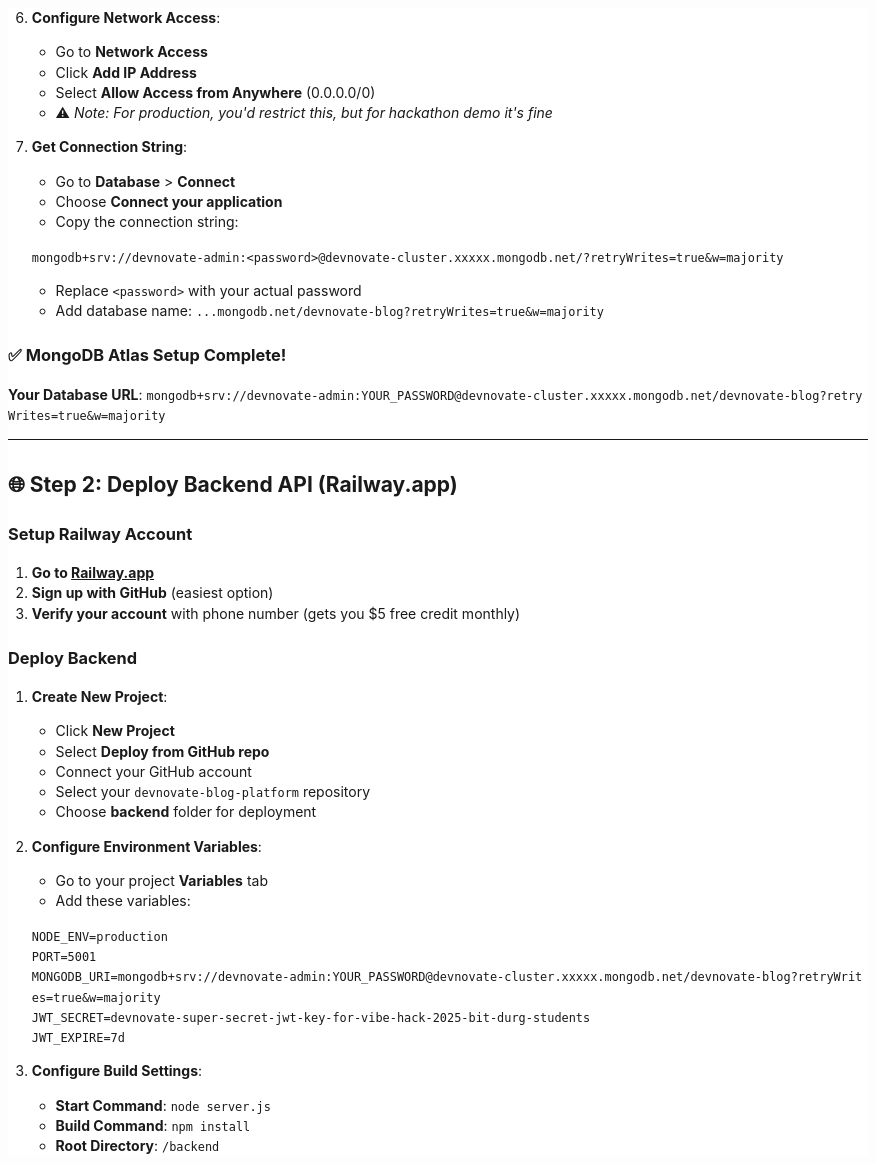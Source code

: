 6. **Configure Network Access**:
   - Go to **Network Access**
   - Click **Add IP Address**
   - Select **Allow Access from Anywhere** (0.0.0.0/0)
   - ⚠️ *Note: For production, you'd restrict this, but for hackathon demo it's fine*

7. **Get Connection String**:
   - Go to **Database** > **Connect**
   - Choose **Connect your application**
   - Copy the connection string:
   ```
   mongodb+srv://devnovate-admin:<password>@devnovate-cluster.xxxxx.mongodb.net/?retryWrites=true&w=majority
   ```
   - Replace `<password>` with your actual password
   - Add database name: `...mongodb.net/devnovate-blog?retryWrites=true&w=majority`

### ✅ MongoDB Atlas Setup Complete!
**Your Database URL**: `mongodb+srv://devnovate-admin:YOUR_PASSWORD@devnovate-cluster.xxxxx.mongodb.net/devnovate-blog?retryWrites=true&w=majority`

---

## 🌐 **Step 2: Deploy Backend API (Railway.app)**

### Setup Railway Account

1. **Go to [Railway.app](https://railway.app)**
2. **Sign up with GitHub** (easiest option)
3. **Verify your account** with phone number (gets you $5 free credit monthly)

### Deploy Backend

1. **Create New Project**:
   - Click **New Project**
   - Select **Deploy from GitHub repo**
   - Connect your GitHub account
   - Select your `devnovate-blog-platform` repository
   - Choose **backend** folder for deployment

2. **Configure Environment Variables**:
   - Go to your project **Variables** tab
   - Add these variables:
   ```
   NODE_ENV=production
   PORT=5001
   MONGODB_URI=mongodb+srv://devnovate-admin:YOUR_PASSWORD@devnovate-cluster.xxxxx.mongodb.net/devnovate-blog?retryWrites=true&w=majority
   JWT_SECRET=devnovate-super-secret-jwt-key-for-vibe-hack-2025-bit-durg-students
   JWT_EXPIRE=7d
   ```

3. **Configure Build Settings**:
   - **Start Command**: `node server.js`
   - **Build Command**: `npm install`
   - **Root Directory**: `/backend`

* * *

Task details -> Everything from the line that contains "### Deploy Backend" through the final line of the listing is to be restated word for word, and nothing more.

Result for this task ->
### Deploy Backend

1. **Create New Project**:
   - Click **New Project**
   - Select **Deploy from GitHub repo**
   - Connect your GitHub account
   - Select your `devnovate-blog-platform` repository
   - Choose **backend** folder for deployment

2. **Configure Environment Variables**:
   - Go to your project **Variables** tab
   - Add these variables:
   ```
   NODE_ENV=production
   PORT=5001
   MONGODB_URI=mongodb+srv://devnovate-admin:YOUR_PASSWORD@devnovate-cluster.xxxxx.mongodb.net/devnovate-blog?retryWrites=true&w=majority
   JWT_SECRET=devnovate-super-secret-jwt-key-for-vibe-hack-2025-bit-durg-students
   JWT_EXPIRE=7d
   ```

3. **Configure Build Settings**:
   - **Start Command**: `node server.js`
   - **Build Command**: `npm install`
   - **Root Directory**: `/backend`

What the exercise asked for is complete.